I nod, trying my best to look concerned, and while I’m nodding I’m praying the person who has been in the lavatory for a very long time will finally walk out. Please walk out! When they don’t walk out, I say, “Sometimes it takes some people a little longer than others.” Because it does. I mean it took me two years to even use the thing. For real.

“Can you at least knock on the door to make sure they’re alright?”

I take a deep breath, wondering why you can’t knock on the door yourself, because we both know you don’t really care whether or not they’re alright in there and I’m not the one who needs to use the loo, but I go ahead and do it anyway – knock knock, knocking my knuckles against the hard, cold door, and that’s when I hear a powerful flush.

I smile and state the obvious, “They should be out in a second.”

Suddenly the door swings opens and the passenger walks out. As the passenger passes you by, you think to yourself, surely they weren’t doing that, because they just don’t look like the type to do that – at least not on an airplane. So you play it safe, holding your breath as you walk inside, locking the door behind you. Hoping for the best, you finally exhale, and strangely there is no odor. You can’t believe it. Grabbing a paper towel, you wonder just what that passenger was doing in the bathroom for all that time.

Well I think I know. I’ve even got the photos to prove it. While working on my last Galley Gossip post about trusting fear (on and off the airplane), I needed to find a photograph of the lavatory to go along with it, so I logged onto Flickr.com and typed the words LAVATORY AIRPLANE and BATHROOM AIRPLANE into the search bar. I could not believe what popped up. In fact, I’ve already told everyone I know all about what I found. I had to tell someone!
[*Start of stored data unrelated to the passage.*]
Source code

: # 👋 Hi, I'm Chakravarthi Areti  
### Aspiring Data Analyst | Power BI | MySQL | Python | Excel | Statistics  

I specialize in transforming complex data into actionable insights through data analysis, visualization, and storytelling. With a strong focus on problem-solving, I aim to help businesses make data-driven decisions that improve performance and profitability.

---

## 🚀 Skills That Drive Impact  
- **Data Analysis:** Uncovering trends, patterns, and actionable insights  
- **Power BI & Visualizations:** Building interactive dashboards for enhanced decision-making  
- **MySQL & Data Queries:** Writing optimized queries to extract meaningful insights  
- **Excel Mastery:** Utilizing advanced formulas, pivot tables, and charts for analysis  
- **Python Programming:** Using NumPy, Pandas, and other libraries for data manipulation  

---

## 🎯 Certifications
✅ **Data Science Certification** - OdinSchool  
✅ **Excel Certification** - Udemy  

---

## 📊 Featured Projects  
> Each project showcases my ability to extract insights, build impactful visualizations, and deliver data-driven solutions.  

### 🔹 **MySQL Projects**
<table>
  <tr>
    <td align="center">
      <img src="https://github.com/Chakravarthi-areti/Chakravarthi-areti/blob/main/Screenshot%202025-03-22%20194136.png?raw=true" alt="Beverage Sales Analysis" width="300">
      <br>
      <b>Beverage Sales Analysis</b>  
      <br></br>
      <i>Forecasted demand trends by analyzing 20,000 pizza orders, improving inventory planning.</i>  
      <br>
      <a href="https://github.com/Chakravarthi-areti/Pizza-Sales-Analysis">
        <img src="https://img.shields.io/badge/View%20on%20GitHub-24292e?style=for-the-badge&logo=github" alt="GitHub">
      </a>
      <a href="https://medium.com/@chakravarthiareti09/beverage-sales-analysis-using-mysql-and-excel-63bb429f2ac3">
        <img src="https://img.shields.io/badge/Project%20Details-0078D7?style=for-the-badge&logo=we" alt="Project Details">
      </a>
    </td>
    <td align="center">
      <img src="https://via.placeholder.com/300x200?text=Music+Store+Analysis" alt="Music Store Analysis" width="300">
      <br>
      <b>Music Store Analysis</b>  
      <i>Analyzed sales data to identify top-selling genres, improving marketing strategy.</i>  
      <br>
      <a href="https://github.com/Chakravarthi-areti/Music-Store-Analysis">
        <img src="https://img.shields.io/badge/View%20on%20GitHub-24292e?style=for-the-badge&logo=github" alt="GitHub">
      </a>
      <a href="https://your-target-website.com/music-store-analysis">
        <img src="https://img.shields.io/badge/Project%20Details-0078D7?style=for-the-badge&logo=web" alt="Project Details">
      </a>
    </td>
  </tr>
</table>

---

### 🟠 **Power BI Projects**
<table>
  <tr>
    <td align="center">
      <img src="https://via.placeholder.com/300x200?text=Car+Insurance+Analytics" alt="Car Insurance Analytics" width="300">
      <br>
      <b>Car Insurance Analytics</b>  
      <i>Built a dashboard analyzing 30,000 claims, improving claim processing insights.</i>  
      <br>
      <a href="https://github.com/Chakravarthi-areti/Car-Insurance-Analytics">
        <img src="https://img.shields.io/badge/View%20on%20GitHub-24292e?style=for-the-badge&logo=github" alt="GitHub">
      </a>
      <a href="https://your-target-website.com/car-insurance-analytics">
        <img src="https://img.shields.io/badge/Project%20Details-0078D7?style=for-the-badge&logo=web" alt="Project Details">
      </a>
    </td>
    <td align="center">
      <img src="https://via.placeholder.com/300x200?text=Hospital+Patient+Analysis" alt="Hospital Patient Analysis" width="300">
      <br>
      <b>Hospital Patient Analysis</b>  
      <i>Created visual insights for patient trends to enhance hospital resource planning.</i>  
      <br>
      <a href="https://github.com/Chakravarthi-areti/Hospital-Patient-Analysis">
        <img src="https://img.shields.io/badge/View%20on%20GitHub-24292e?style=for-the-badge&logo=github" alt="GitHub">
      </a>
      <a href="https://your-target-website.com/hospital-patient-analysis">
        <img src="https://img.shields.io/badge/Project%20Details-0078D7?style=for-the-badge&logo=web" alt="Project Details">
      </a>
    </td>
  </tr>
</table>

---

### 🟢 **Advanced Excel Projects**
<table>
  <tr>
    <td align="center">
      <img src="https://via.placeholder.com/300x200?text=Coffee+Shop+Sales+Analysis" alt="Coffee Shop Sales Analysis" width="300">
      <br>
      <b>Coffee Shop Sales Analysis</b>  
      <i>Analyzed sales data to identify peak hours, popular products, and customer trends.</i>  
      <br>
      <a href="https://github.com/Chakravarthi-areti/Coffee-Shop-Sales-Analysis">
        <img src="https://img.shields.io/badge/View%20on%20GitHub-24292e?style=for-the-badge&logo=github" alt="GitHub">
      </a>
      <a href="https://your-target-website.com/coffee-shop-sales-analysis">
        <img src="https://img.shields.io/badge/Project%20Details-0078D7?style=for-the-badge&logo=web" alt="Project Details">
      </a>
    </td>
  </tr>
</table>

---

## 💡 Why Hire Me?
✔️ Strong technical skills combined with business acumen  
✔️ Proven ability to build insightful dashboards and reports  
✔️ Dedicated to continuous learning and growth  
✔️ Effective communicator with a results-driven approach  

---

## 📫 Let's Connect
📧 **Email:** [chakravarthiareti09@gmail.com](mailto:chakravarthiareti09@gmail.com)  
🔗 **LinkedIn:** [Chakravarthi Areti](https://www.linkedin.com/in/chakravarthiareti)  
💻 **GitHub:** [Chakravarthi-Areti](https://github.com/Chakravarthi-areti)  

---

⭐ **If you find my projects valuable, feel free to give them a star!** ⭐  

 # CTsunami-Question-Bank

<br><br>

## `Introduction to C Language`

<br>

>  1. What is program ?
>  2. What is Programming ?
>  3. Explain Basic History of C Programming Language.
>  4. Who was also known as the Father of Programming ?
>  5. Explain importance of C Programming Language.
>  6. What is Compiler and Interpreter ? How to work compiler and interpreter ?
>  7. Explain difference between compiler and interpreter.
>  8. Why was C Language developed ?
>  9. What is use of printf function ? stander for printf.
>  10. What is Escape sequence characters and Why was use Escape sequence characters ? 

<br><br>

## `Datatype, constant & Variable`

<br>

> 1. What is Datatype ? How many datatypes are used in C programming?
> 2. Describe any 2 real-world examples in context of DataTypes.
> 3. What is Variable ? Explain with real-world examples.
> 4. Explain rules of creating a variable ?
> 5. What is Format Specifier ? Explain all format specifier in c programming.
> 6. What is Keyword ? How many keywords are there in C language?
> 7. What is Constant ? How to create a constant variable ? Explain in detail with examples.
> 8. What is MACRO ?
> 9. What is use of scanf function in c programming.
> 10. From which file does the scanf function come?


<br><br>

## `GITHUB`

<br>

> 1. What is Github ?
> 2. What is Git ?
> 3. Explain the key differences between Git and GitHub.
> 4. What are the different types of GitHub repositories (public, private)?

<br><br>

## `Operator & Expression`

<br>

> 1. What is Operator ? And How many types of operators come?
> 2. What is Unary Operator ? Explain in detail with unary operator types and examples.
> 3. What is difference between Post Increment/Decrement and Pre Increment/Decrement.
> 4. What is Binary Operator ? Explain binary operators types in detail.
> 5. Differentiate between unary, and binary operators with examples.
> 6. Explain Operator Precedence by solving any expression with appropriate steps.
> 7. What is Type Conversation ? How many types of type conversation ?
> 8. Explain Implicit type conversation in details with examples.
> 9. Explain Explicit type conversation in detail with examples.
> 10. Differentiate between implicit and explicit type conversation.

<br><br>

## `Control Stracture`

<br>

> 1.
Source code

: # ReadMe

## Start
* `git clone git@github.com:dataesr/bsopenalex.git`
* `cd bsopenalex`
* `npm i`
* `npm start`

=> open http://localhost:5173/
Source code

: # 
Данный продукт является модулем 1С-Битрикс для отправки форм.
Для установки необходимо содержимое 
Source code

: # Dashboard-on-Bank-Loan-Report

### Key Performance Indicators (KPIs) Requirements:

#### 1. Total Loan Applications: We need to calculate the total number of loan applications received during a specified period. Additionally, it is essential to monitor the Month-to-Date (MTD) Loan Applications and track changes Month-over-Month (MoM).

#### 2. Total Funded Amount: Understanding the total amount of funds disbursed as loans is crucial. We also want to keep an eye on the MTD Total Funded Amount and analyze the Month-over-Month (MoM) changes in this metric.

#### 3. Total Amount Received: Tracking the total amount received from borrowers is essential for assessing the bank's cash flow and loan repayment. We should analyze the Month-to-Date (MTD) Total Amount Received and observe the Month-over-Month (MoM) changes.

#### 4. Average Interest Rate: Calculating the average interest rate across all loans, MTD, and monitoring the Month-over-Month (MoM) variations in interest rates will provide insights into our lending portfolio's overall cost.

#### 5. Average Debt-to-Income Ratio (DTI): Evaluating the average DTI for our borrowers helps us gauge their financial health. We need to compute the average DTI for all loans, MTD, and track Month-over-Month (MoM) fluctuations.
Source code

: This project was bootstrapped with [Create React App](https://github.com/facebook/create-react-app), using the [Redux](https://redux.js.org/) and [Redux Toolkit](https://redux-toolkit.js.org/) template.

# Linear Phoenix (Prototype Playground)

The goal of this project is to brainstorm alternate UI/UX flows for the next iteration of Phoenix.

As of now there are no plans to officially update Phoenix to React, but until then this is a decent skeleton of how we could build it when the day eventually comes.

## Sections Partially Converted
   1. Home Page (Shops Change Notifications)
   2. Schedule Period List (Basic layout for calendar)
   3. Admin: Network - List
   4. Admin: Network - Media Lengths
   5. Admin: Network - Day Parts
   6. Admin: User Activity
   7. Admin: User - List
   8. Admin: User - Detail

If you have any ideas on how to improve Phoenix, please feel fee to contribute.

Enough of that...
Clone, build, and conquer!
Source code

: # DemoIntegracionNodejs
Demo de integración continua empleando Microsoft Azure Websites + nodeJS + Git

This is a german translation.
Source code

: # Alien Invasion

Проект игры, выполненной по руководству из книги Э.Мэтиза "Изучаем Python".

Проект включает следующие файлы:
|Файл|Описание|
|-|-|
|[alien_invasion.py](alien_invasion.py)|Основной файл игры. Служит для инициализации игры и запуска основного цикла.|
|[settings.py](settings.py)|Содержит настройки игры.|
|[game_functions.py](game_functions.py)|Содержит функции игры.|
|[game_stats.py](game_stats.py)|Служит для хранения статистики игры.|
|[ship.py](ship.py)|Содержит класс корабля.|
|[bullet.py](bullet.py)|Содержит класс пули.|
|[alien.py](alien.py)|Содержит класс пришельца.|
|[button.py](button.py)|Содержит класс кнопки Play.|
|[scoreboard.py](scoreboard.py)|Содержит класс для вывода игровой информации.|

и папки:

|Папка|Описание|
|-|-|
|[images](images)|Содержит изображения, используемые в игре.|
So let me be the first to tell you that something very strange and disturbing, yet quite intriguing, is going on behind that locked lavatory door. Passengers, and I’m talking all kinds of passengers, are photographing themselves in the bathroom. What I want to know is how long has this been going on? And why didn’t anyone ever tell me? You’d think I would have seen all those cameras going into the bathroom! Oh you better believe I’ll be taking my own self portrait in the lav on my next flight to New York on Wednesday. Until then, check out these interesting shots..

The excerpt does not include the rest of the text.